* _What you need to do_: Your reply should be the records below, duplicated exactly, with any picture removed.

* _Provided data_:
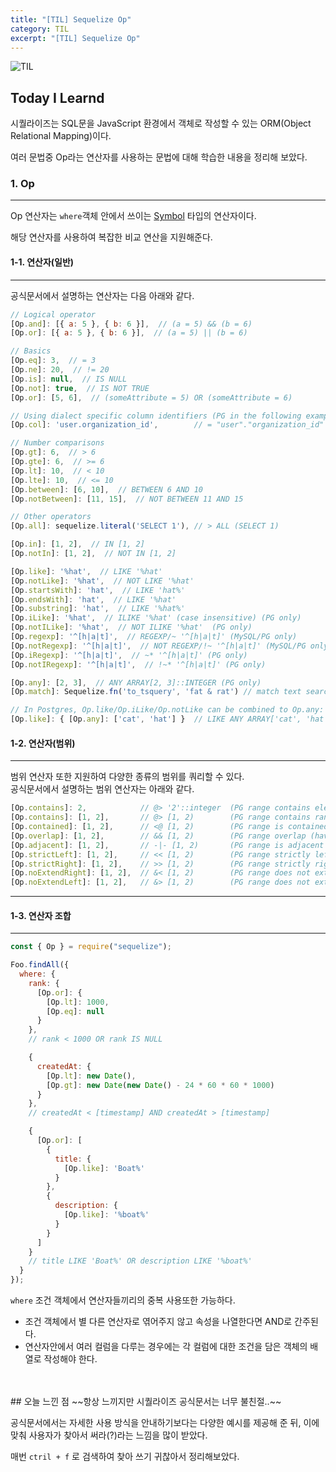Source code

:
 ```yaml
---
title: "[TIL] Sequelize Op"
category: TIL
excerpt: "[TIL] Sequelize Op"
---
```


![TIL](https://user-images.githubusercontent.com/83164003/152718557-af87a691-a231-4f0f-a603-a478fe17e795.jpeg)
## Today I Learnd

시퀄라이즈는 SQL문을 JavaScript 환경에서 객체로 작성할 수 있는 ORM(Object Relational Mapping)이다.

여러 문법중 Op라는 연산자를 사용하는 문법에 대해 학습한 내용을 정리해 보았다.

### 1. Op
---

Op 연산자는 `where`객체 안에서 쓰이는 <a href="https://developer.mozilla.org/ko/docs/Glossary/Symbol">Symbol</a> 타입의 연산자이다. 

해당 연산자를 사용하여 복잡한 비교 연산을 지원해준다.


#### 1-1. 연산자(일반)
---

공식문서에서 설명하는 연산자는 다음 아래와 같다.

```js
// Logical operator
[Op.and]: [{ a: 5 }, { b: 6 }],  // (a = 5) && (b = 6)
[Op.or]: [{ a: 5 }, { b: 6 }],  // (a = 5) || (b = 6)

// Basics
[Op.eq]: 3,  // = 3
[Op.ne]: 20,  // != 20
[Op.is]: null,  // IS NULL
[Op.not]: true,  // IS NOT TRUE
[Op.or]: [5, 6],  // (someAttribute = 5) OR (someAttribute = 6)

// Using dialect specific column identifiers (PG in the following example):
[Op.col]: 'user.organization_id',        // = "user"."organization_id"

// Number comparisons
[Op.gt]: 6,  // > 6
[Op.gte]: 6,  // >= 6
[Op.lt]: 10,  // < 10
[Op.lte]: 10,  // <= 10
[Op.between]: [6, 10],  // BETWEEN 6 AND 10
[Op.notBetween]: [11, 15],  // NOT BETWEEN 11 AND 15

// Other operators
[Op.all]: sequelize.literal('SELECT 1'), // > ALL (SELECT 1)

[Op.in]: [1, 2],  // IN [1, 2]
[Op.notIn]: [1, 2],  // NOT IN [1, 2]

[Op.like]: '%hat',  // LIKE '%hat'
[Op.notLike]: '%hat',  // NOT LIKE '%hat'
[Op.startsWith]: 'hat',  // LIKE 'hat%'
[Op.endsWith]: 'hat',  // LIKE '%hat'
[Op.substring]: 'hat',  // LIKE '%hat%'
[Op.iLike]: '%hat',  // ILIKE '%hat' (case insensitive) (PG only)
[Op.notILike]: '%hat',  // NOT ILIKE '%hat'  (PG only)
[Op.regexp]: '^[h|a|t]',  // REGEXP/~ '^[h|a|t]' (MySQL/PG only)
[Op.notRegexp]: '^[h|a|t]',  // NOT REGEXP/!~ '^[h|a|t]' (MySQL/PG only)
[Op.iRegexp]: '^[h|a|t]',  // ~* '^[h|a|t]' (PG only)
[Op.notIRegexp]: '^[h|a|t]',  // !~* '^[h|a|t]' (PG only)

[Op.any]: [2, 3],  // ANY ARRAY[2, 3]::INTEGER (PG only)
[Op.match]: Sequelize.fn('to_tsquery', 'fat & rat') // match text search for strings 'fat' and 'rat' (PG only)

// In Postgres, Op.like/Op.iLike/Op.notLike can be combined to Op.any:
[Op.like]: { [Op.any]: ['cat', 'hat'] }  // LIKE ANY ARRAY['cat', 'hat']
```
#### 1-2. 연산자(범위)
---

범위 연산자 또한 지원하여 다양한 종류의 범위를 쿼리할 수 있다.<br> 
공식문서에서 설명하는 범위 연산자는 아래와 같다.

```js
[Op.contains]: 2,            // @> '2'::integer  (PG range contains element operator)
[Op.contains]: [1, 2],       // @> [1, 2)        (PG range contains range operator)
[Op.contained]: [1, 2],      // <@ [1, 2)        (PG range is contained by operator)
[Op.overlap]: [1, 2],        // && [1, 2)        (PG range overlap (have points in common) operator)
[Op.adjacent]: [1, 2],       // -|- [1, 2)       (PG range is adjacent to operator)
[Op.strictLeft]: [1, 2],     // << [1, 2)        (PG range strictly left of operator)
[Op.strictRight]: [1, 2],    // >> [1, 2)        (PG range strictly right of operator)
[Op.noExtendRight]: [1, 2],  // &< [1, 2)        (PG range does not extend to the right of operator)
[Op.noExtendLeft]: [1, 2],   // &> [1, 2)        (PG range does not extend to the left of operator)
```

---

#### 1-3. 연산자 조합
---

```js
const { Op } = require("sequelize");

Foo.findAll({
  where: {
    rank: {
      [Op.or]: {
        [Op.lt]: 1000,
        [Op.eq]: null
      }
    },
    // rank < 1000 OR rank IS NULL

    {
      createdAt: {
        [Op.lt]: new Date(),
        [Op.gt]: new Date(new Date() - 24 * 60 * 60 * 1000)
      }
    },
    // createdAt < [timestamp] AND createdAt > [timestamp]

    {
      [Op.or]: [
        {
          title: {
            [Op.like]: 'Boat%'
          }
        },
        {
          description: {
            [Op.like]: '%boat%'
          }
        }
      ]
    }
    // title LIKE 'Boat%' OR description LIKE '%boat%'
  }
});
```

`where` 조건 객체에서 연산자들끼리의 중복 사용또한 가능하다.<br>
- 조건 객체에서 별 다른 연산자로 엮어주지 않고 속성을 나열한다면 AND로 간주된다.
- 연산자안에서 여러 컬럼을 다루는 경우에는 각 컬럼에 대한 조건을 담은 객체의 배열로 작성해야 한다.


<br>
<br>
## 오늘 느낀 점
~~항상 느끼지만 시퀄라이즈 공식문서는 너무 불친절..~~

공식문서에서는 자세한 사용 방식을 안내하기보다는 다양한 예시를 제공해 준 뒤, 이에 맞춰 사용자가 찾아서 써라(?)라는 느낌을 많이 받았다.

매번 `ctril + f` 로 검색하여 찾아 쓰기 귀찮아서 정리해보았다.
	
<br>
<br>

* _Written solution_:
Source code

:
 ```yaml
---
title: "[TIL] Sequelize Op"
category: TIL
excerpt: "[TIL] Sequelize Op"
---
```


![TIL](https://user-images.githubusercontent.com/83164003/152718557-af87a691-a231-4f0f-a603-a478fe17e795.jpeg)
## Today I Learnd

시퀄라이즈는 SQL문을 JavaScript 환경에서 객체로 작성할 수 있는 ORM(Object Relational Mapping)이다.

여러 문법중 Op라는 연산자를 사용하는 문법에 대해 학습한 내용을 정리해 보았다.

### 1. Op
---

Op 연산자는 `where`객체 안에서 쓰이는 <a href="https://developer.mozilla.org/ko/docs/Glossary/Symbol">Symbol</a> 타입의 연산자이다. 

해당 연산자를 사용하여 복잡한 비교 연산을 지원해준다.


#### 1-1. 연산자(일반)
---

공식문서에서 설명하는 연산자는 다음 아래와 같다.

```js
// Logical operator
[Op.and]: [{ a: 5 }, { b: 6 }],  // (a = 5) && (b = 6)
[Op.or]: [{ a: 5 }, { b: 6 }],  // (a = 5) || (b = 6)

// Basics
[Op.eq]: 3,  // = 3
[Op.ne]: 20,  // != 20
[Op.is]: null,  // IS NULL
[Op.not]: true,  // IS NOT TRUE
[Op.or]: [5, 6],  // (someAttribute = 5) OR (someAttribute = 6)

// Using dialect specific column identifiers (PG in the following example):
[Op.col]: 'user.organization_id',        // = "user"."organization_id"

// Number comparisons
[Op.gt]: 6,  // > 6
[Op.gte]: 6,  // >= 6
[Op.lt]: 10,  // < 10
[Op.lte]: 10,  // <= 10
[Op.between]: [6, 10],  // BETWEEN 6 AND 10
[Op.notBetween]: [11, 15],  // NOT BETWEEN 11 AND 15

// Other operators
[Op.all]: sequelize.literal('SELECT 1'), // > ALL (SELECT 1)

[Op.in]: [1, 2],  // IN [1, 2]
[Op.notIn]: [1, 2],  // NOT IN [1, 2]

[Op.like]: '%hat',  // LIKE '%hat'
[Op.notLike]: '%hat',  // NOT LIKE '%hat'
[Op.startsWith]: 'hat',  // LIKE 'hat%'
[Op.endsWith]: 'hat',  // LIKE '%hat'
[Op.substring]: 'hat',  // LIKE '%hat%'
[Op.iLike]: '%hat',  // ILIKE '%hat' (case insensitive) (PG only)
[Op.notILike]: '%hat',  // NOT ILIKE '%hat'  (PG only)
[Op.regexp]: '^[h|a|t]',  // REGEXP/~ '^[h|a|t]' (MySQL/PG only)
[Op.notRegexp]: '^[h|a|t]',  // NOT REGEXP/!~ '^[h|a|t]' (MySQL/PG only)
[Op.iRegexp]: '^[h|a|t]',  // ~* '^[h|a|t]' (PG only)
[Op.notIRegexp]: '^[h|a|t]',  // !~* '^[h|a|t]' (PG only)

[Op.any]: [2, 3],  // ANY ARRAY[2, 3]::INTEGER (PG only)
[Op.match]: Sequelize.fn('to_tsquery', 'fat & rat') // match text search for strings 'fat' and 'rat' (PG only)

// In Postgres, Op.like/Op.iLike/Op.notLike can be combined to Op.any:
[Op.like]: { [Op.any]: ['cat', 'hat'] }  // LIKE ANY ARRAY['cat', 'hat']
```
#### 1-2. 연산자(범위)
---

범위 연산자 또한 지원하여 다양한 종류의 범위를 쿼리할 수 있다.<br> 
공식문서에서 설명하는 범위 연산자는 아래와 같다.

```js
[Op.contains]: 2,            // @> '2'::integer  (PG range contains element operator)
[Op.contains]: [1, 2],       // @> [1, 2)        (PG range contains range operator)
[Op.contained]: [1, 2],      // <@ [1, 2)        (PG range is contained by operator)
[Op.overlap]: [1, 2],        // && [1, 2)        (PG range overlap (have points in common) operator)
[Op.adjacent]: [1, 2],       // -|- [1, 2)       (PG range is adjacent to operator)
[Op.strictLeft]: [1, 2],     // << [1, 2)        (PG range strictly left of operator)
[Op.strictRight]: [1, 2],    // >> [1, 2)        (PG range strictly right of operator)
[Op.noExtendRight]: [1, 2],  // &< [1, 2)        (PG range does not extend to the right of operator)
[Op.noExtendLeft]: [1, 2],   // &> [1, 2)        (PG range does not extend to the left of operator)
```

---

#### 1-3. 연산자 조합
---

```js
const { Op } = require("sequelize");

Foo.findAll({
  where: {
    rank: {
      [Op.or]: {
        [Op.lt]: 1000,
        [Op.eq]: null
      }
    },
    // rank < 1000 OR rank IS NULL

    {
      createdAt: {
        [Op.lt]: new Date(),
        [Op.gt]: new Date(new Date() - 24 * 60 * 60 * 1000)
      }
    },
    // createdAt < [timestamp] AND createdAt > [timestamp]

    {
      [Op.or]: [
        {
          title: {
            [Op.like]: 'Boat%'
          }
        },
        {
          description: {
            [Op.like]: '%boat%'
          }
        }
      ]
    }
    // title LIKE 'Boat%' OR description LIKE '%boat%'
  }
});
```

`where` 조건 객체에서 연산자들끼리의 중복 사용또한 가능하다.<br>
- 조건 객체에서 별 다른 연산자로 엮어주지 않고 속성을 나열한다면 AND로 간주된다.
- 연산자안에서 여러 컬럼을 다루는 경우에는 각 컬럼에 대한 조건을 담은 객체의 배열로 작성해야 한다.


<br>
<br>
## 오늘 느낀 점
~~항상 느끼지만 시퀄라이즈 공식문서는 너무 불친절..~~

공식문서에서는 자세한 사용 방식을 안내하기보다는 다양한 예시를 제공해 준 뒤, 이에 맞춰 사용자가 찾아서 써라(?)라는 느낌을 많이 받았다.

매번 `ctril + f` 로 검색하여 찾아 쓰기 귀찮아서 정리해보았다.
	
<br>
<br>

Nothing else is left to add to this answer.